## Exercise aim
Would you please output, word for word, the span of the listing below that opens on the line containing "- 🌱 I’m currently learning ..." and closes on the line containing "Do not take"? Include both ends and nothing more.

● ● ●

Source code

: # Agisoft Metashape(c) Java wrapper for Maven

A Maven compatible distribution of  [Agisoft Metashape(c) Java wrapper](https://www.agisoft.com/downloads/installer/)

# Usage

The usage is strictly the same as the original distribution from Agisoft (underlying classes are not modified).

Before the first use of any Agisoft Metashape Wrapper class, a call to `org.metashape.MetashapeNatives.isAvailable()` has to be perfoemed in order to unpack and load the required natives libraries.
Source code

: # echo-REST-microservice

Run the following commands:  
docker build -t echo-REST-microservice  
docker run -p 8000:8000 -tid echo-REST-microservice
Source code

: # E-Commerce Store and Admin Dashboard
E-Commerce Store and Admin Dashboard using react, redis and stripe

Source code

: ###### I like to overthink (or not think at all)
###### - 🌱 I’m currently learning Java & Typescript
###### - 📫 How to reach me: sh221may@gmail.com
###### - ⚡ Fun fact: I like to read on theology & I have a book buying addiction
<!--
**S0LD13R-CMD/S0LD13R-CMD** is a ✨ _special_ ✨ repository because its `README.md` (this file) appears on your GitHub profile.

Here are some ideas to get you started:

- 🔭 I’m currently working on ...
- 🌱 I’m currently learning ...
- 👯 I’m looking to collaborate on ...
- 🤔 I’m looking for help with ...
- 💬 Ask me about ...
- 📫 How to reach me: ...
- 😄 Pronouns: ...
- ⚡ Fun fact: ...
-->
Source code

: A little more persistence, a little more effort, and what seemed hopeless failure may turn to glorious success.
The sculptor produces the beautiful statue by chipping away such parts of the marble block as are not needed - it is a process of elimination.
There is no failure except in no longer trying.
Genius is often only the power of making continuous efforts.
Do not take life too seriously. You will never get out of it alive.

● ● ●

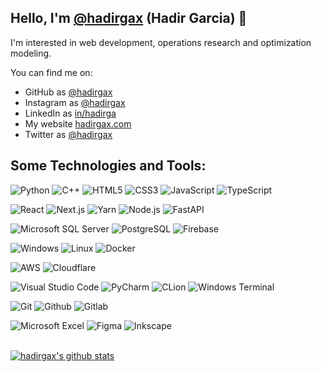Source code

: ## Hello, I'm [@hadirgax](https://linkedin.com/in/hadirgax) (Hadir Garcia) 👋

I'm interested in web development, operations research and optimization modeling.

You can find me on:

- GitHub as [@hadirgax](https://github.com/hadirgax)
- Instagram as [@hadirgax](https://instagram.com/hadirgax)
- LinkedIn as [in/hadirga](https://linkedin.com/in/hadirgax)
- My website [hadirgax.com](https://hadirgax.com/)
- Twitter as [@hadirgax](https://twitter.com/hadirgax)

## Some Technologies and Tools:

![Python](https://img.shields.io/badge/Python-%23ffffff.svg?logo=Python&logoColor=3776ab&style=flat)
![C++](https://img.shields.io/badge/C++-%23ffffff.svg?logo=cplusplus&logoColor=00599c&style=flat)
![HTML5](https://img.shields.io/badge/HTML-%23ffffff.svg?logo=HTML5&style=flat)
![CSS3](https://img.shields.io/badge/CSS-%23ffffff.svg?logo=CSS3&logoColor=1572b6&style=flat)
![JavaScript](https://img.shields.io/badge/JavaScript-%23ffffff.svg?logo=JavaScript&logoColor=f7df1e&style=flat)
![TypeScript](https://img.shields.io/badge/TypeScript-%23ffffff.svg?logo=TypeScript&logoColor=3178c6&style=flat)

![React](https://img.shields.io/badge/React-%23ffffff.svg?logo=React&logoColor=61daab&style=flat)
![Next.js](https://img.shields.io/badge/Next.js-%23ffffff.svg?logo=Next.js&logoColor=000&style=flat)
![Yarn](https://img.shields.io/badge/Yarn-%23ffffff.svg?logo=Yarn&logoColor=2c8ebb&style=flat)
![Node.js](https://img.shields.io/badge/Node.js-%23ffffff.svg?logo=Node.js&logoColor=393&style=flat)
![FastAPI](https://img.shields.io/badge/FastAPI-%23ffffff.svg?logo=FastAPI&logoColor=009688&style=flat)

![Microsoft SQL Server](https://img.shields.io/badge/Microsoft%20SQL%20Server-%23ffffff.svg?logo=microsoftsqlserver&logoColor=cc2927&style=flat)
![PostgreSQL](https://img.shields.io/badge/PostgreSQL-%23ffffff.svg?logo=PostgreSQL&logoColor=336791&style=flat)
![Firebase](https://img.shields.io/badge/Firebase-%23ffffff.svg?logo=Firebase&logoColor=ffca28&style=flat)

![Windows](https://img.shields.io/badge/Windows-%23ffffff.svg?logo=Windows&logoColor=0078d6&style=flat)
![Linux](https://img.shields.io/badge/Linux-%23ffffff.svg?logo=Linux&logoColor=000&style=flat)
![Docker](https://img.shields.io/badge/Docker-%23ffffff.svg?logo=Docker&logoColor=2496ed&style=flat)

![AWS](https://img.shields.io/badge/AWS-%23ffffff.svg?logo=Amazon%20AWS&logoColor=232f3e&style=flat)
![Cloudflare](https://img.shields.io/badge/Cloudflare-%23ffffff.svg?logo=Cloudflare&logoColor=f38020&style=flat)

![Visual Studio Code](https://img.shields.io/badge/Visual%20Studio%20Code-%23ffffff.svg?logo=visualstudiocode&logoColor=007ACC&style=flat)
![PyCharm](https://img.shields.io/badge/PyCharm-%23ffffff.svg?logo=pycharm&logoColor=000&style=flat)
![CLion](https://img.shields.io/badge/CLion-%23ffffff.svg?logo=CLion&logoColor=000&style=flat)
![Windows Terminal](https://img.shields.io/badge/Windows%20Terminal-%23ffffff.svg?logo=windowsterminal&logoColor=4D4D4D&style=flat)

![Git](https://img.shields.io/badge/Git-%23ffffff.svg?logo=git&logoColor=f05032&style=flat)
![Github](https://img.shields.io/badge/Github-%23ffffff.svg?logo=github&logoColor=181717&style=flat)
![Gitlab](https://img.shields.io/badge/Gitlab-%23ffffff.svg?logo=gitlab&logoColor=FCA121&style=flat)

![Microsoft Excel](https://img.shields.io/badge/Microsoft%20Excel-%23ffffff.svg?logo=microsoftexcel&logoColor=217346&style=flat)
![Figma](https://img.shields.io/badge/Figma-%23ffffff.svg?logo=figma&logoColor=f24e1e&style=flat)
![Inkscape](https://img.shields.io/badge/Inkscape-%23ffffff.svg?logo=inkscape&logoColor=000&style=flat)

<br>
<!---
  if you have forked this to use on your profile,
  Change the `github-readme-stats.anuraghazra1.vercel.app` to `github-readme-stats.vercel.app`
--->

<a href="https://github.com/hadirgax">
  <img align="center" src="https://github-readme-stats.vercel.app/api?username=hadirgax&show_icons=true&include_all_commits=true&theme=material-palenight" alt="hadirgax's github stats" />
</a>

● ● ●

## Answer to this task
- 🌱 I’m currently learning ...
- 👯 I’m looking to collaborate on ...
- 🤔 I’m looking for help with ...
- 💬 Ask me about ...
- 📫 How to reach me: ...
- 😄 Pronouns: ...
- ⚡ Fun fact: ...
-->
Source code

: A little more persistence, a little more effort, and what seemed hopeless failure may turn to glorious success.
The sculptor produces the beautiful statue by chipping away such parts of the marble block as are not needed - it is a process of elimination.
There is no failure except in no longer trying.
Genius is often only the power of making continuous efforts.
Do not take life too seriously. You will never get out of it alive.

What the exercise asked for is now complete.